Aan tafel merkt mijn moeder dat ik diep in gedachten ben. ‘Wat is er, lieverd?’ vraagt ze me, als ik stukjes sla heen en weer aan het schuiven ben over mijn bord.
Ik kijk haar recht aan. ‘Mag ik je een vraag stellen?’
‘Altijd toch,’ zegt ze, terwijl ze haar mes en vork neerlegt. ‘Wat is er aan de hand?’
‘Mam,’ begin ik langzaam. ‘Hoe denk jij, eerlijk, over zwervers?’
Mijn moeder schiet in de lach, maar als ze merkt dat ik serieus ben, zegt ze: ‘Hmm, dat is best een lastige vraag. Om eerlijk te zijn, en daar vroeg je ook om, heb ik altijd medelijden met ze. Daarnaast vind ik ze ook afstotelijk, ook al weet ik dat ik het niet zou moeten voelen. Ik denk dat het komt doordat ik me niet kan inleven in hun situatie.’
Ik knik begrijpend, maar geef eerst geen antwoord. Mijn moeder weet inmiddels dat ze me niet moet storen als ik diep aan het nadenken ben, want dan komt er toch geen zinnig woord uit. Daarom eten we door in stilte. Later praten we over ditjes en datjes, maar het heeft niet mijn volledige aandacht.

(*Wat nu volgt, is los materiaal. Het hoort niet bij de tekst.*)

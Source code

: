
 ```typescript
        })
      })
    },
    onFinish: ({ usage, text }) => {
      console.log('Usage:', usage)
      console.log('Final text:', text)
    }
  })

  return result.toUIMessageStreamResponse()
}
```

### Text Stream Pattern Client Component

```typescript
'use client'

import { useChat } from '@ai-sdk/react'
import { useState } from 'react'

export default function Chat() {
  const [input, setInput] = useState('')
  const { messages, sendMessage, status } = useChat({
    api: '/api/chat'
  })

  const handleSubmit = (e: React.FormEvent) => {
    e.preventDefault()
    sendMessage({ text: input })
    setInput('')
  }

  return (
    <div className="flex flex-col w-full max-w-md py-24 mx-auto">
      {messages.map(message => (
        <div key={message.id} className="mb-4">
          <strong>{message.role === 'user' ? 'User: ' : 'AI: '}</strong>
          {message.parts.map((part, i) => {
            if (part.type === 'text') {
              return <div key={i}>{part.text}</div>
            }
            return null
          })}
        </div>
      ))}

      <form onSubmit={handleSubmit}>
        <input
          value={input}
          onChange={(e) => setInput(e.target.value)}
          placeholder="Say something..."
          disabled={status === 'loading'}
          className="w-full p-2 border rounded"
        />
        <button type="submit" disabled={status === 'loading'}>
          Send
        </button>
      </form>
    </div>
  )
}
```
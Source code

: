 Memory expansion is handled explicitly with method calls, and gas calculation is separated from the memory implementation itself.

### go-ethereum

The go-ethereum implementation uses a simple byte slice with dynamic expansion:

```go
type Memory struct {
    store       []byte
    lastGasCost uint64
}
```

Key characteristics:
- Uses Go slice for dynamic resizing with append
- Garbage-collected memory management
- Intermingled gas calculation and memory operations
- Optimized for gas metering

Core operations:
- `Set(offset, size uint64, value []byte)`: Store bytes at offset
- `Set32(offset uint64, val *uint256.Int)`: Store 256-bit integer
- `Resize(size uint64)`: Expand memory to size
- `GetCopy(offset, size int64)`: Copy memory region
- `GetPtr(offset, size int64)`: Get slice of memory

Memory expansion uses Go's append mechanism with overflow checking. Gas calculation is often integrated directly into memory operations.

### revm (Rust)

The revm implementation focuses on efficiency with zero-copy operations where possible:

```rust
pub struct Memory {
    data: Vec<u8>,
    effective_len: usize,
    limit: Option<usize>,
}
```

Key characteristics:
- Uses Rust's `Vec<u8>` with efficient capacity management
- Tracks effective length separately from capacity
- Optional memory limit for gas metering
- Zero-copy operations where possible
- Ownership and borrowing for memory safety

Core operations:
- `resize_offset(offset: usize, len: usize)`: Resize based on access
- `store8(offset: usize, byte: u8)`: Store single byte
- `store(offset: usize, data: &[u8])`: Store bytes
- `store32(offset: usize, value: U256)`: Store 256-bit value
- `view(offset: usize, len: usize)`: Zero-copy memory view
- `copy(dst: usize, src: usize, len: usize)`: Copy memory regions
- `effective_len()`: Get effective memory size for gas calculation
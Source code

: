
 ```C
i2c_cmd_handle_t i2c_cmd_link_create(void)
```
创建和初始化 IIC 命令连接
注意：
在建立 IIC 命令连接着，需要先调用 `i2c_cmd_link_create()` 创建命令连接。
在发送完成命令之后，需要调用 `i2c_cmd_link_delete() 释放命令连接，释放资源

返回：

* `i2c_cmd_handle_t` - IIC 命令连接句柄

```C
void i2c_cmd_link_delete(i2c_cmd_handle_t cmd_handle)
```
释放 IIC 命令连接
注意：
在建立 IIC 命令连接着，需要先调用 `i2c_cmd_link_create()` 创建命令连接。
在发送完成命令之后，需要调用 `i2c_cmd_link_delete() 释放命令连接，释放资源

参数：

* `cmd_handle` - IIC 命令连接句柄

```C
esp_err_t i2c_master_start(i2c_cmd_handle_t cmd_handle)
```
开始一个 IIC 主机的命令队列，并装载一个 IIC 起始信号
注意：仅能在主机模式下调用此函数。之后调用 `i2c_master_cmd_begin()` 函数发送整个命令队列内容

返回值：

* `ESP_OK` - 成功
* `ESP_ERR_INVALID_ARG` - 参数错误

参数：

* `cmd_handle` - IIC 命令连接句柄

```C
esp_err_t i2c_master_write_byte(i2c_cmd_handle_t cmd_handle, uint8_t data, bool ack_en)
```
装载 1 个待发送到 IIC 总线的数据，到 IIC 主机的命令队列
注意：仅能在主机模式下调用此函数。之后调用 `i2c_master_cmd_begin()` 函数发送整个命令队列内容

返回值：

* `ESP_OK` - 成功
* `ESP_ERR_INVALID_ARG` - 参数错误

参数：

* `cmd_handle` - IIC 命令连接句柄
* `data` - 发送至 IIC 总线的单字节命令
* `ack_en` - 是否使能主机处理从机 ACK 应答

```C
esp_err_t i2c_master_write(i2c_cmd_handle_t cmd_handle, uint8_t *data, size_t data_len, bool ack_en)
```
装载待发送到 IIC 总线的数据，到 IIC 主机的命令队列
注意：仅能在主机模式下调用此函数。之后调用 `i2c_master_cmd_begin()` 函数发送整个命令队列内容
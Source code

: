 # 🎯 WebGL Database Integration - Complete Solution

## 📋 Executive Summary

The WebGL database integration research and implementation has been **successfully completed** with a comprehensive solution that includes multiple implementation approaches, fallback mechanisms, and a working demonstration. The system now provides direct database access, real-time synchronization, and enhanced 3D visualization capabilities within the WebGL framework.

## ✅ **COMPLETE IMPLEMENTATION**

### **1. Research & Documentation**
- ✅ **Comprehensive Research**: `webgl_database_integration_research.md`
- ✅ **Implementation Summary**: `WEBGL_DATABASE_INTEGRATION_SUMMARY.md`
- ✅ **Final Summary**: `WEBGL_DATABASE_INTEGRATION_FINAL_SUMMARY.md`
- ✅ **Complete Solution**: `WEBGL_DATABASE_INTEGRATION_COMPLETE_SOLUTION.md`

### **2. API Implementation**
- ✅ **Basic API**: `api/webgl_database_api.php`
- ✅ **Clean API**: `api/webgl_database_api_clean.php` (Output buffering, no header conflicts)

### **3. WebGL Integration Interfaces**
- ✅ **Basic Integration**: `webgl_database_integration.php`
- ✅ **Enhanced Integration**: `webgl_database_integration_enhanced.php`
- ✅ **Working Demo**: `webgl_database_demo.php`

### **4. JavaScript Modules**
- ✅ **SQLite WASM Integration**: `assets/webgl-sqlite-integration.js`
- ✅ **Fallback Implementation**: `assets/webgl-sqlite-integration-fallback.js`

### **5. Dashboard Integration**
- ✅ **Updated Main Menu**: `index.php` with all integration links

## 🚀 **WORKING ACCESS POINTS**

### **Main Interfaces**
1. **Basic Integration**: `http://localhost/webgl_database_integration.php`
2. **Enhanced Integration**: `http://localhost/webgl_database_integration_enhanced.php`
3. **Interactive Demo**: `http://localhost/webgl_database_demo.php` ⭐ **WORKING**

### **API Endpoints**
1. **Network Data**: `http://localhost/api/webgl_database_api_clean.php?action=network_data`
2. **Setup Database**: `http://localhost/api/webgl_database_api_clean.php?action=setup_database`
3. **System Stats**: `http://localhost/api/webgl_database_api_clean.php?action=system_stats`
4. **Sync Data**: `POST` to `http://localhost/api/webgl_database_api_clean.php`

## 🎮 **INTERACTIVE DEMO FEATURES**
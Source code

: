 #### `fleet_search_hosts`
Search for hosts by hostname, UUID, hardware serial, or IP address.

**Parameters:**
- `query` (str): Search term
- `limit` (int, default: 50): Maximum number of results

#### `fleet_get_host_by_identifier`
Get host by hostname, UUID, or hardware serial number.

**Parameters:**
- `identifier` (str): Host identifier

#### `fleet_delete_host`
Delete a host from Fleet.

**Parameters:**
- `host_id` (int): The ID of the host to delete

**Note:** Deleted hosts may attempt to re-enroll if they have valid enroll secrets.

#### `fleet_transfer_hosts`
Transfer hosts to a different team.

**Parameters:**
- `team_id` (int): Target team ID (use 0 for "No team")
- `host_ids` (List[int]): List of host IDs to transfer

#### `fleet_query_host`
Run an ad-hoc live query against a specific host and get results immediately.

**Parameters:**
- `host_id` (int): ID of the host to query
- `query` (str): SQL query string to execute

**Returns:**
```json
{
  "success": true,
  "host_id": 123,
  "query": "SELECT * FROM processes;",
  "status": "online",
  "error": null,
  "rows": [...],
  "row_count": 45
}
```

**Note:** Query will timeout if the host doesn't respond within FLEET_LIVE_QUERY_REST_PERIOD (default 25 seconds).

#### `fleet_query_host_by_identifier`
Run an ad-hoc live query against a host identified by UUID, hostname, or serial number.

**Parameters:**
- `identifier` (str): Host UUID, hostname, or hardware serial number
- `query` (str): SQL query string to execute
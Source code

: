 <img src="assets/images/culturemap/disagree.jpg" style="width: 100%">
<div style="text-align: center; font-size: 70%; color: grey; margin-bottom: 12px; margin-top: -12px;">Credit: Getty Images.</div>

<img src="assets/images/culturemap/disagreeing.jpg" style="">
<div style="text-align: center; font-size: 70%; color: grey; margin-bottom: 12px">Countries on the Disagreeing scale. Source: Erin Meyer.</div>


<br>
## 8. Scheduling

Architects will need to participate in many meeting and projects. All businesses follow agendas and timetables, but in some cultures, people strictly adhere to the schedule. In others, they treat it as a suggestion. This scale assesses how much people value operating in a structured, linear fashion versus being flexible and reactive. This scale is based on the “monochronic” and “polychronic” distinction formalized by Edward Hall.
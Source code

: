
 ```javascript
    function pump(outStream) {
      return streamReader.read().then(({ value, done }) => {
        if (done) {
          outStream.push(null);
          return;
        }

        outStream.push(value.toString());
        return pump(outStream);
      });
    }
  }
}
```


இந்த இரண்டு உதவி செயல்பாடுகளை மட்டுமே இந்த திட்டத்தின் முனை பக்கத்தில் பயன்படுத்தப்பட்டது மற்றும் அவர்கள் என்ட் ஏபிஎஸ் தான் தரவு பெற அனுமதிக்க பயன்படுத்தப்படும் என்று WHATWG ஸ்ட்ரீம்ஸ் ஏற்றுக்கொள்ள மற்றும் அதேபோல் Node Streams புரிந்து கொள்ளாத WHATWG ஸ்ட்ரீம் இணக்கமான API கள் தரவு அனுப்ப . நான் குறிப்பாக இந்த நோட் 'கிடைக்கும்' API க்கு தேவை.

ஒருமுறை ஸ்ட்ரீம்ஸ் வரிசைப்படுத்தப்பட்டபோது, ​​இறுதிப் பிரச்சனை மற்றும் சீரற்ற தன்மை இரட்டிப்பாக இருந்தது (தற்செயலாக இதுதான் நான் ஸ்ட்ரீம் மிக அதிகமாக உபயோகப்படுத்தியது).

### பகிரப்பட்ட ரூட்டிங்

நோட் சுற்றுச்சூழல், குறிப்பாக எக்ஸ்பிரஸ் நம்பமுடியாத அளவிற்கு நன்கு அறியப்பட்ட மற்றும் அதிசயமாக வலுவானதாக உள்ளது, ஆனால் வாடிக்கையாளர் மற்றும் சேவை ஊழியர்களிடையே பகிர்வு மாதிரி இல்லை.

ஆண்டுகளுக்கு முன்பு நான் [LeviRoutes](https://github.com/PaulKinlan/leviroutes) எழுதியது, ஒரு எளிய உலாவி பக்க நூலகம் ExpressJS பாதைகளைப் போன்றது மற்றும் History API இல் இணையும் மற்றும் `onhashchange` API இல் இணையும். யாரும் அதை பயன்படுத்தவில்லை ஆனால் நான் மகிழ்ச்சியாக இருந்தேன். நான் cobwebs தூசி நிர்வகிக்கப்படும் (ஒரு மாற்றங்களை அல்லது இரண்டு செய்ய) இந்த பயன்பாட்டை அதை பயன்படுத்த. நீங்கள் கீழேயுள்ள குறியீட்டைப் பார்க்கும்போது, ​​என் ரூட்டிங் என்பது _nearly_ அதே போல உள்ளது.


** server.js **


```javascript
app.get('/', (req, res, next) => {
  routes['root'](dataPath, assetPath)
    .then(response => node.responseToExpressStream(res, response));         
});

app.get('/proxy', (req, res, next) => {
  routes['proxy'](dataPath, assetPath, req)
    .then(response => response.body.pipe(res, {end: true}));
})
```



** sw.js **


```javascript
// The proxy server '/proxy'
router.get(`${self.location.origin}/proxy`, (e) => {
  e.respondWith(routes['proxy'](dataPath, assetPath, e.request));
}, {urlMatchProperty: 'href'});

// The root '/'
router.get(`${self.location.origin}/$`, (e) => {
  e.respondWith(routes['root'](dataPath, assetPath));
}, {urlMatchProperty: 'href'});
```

De volgende dag heb ik een bus eerder genomen naar school, maar als ik de brug oploop, is die leeg. Teleurgesteld kijk ik naar de passanten, maar Robert zit er niet tussen. Ik treuzel wat bij het begin van de brug en besluit dan om maar weer een koffie te kopen, ik ben tenslotte deze keer iets vroeger gekomen.
‘Eén zwarte koffie, graag.’
De koffieman kijkt me vrolijk aan en drukt op een knop op zijn automaat. ‘Natuurlijk!’ Hij wacht even tot de automaat klaar is, doet een deksel op de kartonnen beker en overhandigt hem me.
Ik overhandig hem het geld, waarna hij me het wisselgeld geeft.
‘Zeg,’ begin ik voorzichtig, ‘heeft u hier misschien onlangs ook een jonge zwerver gezien? Lang, donkerblond haar?’
De koffieman glimlacht vriendelijk en schudt zijn hoofd. ‘Nee, sorry. Maar ik zal voor je uitkijken!’
‘Bedankt,’ antwoord ik hem, toch een beetje teleurgesteld.
Langzaam loop ik over de brug, maar de zwerver zie ik niet weer. En zoals het meestal vergaat bij fascinaties, wordt mijn aandacht steeds minder totdat ik Robert na twee weken vergeten ben.